• _Provided material_
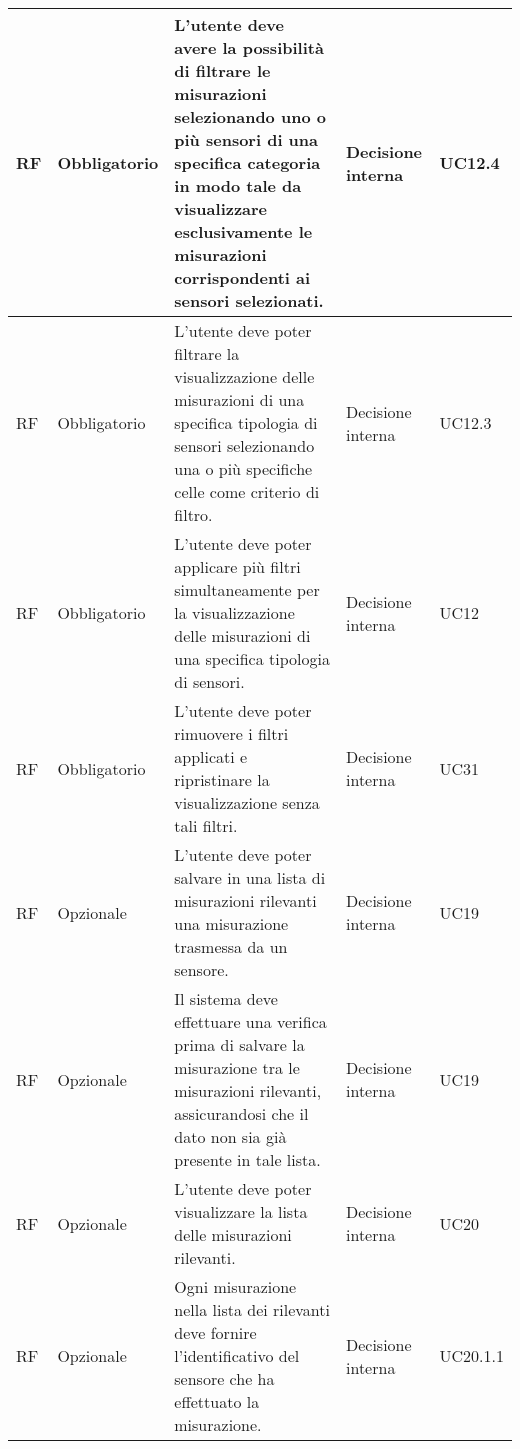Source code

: \begin{longtable}{|C{1.5cm}|C{2cm}|L{5cm}|C{2cm}|C{1.5cm}|}
    \hline
     RF & Obbligatorio & L'utente deve avere la possibilità di filtrare le misurazioni selezionando uno o più sensori di una specifica categoria in modo tale da visualizzare esclusivamente le misurazioni corrispondenti ai sensori selezionati. & Decisione interna & UC12.4 \\
    
    \hline
     RF & Obbligatorio & L'utente deve poter filtrare la visualizzazione delle misurazioni di una specifica tipologia di sensori selezionando una o più specifiche celle come criterio di filtro. & Decisione interna & UC12.3 \\
    
    \hline
     RF & Obbligatorio & L'utente deve poter applicare più filtri simultaneamente per la visualizzazione delle misurazioni di una specifica tipologia di sensori. & Decisione interna & UC12 \\
    
    \hline
     RF & Obbligatorio & L'utente deve poter rimuovere i filtri applicati e ripristinare la visualizzazione senza tali filtri. & Decisione interna & UC31 \\
    
    \hline
     RF & Opzionale & L'utente deve poter salvare in una lista di misurazioni rilevanti una misurazione trasmessa da un sensore. & Decisione interna & UC19 \\
    
    \hline
     RF & Opzionale & Il sistema deve effettuare una verifica prima di salvare la misurazione tra le misurazioni rilevanti, assicurandosi che il dato non sia già presente in tale lista. & Decisione interna & UC19  \\
    
    \hline
     RF & Opzionale & L'utente deve poter visualizzare la lista delle misurazioni rilevanti. & Decisione interna & UC20 \\
    
    \hline
     RF & Opzionale & Ogni misurazione nella lista dei rilevanti deve fornire l'identificativo del sensore che ha effettuato la misurazione. & Decisione interna & UC20.1.1 \\


\end{longtable}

• _What needs to be done_
Please reproduce every record exactly, leaving the pictures out.

• _Your response_
Source code

: \begin{longtable}{|C{1.5cm}|C{2cm}|L{5cm}|C{2cm}|C{1.5cm}|}
    \hline
     RF & Obbligatorio & L'utente deve avere la possibilità di filtrare le misurazioni selezionando uno o più sensori di una specifica categoria in modo tale da visualizzare esclusivamente le misurazioni corrispondenti ai sensori selezionati. & Decisione interna & UC12.4 \\
    
    \hline
     RF & Obbligatorio & L'utente deve poter filtrare la visualizzazione delle misurazioni di una specifica tipologia di sensori selezionando una o più specifiche celle come criterio di filtro. & Decisione interna & UC12.3 \\
    
    \hline
     RF & Obbligatorio & L'utente deve poter applicare più filtri simultaneamente per la visualizzazione delle misurazioni di una specifica tipologia di sensori. & Decisione interna & UC12 \\
    
    \hline
     RF & Obbligatorio & L'utente deve poter rimuovere i filtri applicati e ripristinare la visualizzazione senza tali filtri. & Decisione interna & UC31 \\
    
    \hline
     RF & Opzionale & L'utente deve poter salvare in una lista di misurazioni rilevanti una misurazione trasmessa da un sensore. & Decisione interna & UC19 \\
    
    \hline
     RF & Opzionale & Il sistema deve effettuare una verifica prima di salvare la misurazione tra le misurazioni rilevanti, assicurandosi che il dato non sia già presente in tale lista. & Decisione interna & UC19  \\
    
    \hline
     RF & Opzionale & L'utente deve poter visualizzare la lista delle misurazioni rilevanti. & Decisione interna & UC20 \\
    
    \hline
     RF & Opzionale & Ogni misurazione nella lista dei rilevanti deve fornire l'identificativo del sensore che ha effettuato la misurazione. & Decisione interna & UC20.1.1 \\


\end{longtable}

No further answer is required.